*Requirement*. Can the data below be echoed back word for word?

Content starts

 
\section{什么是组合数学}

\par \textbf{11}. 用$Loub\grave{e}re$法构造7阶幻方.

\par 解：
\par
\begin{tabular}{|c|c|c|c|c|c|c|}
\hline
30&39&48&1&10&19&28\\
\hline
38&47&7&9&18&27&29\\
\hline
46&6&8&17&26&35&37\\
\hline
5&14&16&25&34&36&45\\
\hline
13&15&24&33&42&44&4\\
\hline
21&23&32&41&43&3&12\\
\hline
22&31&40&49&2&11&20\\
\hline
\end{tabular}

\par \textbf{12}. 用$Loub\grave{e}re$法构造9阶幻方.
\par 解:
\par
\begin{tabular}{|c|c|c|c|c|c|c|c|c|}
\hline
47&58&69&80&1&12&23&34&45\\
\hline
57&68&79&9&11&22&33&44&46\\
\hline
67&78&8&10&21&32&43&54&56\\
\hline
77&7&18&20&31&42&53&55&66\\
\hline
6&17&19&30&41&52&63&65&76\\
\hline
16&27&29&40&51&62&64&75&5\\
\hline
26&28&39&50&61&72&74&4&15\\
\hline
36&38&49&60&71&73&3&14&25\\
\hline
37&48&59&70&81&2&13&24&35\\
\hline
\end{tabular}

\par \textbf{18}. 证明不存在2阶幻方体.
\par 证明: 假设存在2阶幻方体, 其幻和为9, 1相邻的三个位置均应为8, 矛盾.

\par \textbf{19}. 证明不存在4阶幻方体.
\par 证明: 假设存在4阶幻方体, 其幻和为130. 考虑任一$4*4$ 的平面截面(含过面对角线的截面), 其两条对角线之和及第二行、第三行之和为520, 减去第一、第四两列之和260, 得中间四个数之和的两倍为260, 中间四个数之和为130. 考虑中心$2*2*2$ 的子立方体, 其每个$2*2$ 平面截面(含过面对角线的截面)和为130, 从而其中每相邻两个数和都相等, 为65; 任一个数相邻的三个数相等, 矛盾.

Content ends

*Exercise result*.
\section{什么是组合数学}

\par \textbf{11}. 用$Loub\grave{e}re$法构造7阶幻方.

\par 解：
\par
\begin{tabular}{|c|c|c|c|c|c|c|}
\hline
30&39&48&1&10&19&28\\
\hline
38&47&7&9&18&27&29\\
\hline
46&6&8&17&26&35&37\\
\hline
5&14&16&25&34&36&45\\
\hline
13&15&24&33&42&44&4\\
\hline
21&23&32&41&43&3&12\\
\hline
22&31&40&49&2&11&20\\
\hline
\end{tabular}

\par \textbf{12}. 用$Loub\grave{e}re$法构造9阶幻方.
\par 解:
\par
\begin{tabular}{|c|c|c|c|c|c|c|c|c|}
\hline
47&58&69&80&1&12&23&34&45\\
\hline
57&68&79&9&11&22&33&44&46\\
\hline
67&78&8&10&21&32&43&54&56\\
\hline
77&7&18&20&31&42&53&55&66\\
\hline
6&17&19&30&41&52&63&65&76\\
\hline
16&27&29&40&51&62&64&75&5\\
\hline
26&28&39&50&61&72&74&4&15\\
\hline
36&38&49&60&71&73&3&14&25\\
\hline
37&48&59&70&81&2&13&24&35\\
\hline
\end{tabular}

\par \textbf{18}. 证明不存在2阶幻方体.
\par 证明: 假设存在2阶幻方体, 其幻和为9, 1相邻的三个位置均应为8, 矛盾.

\par \textbf{19}. 证明不存在4阶幻方体.
\par 证明: 假设存在4阶幻方体, 其幻和为130. 考虑任一$4*4$ 的平面截面(含过面对角线的截面), 其两条对角线之和及第二行、第三行之和为520, 减去第一、第四两列之和260, 得中间四个数之和的两倍为260, 中间四个数之和为130. 考虑中心$2*2*2$ 的子立方体, 其每个$2*2$ 平面截面(含过面对角线的截面)和为130, 从而其中每相邻两个数和都相等, 为65; 任一个数相邻的三个数相等, 矛盾.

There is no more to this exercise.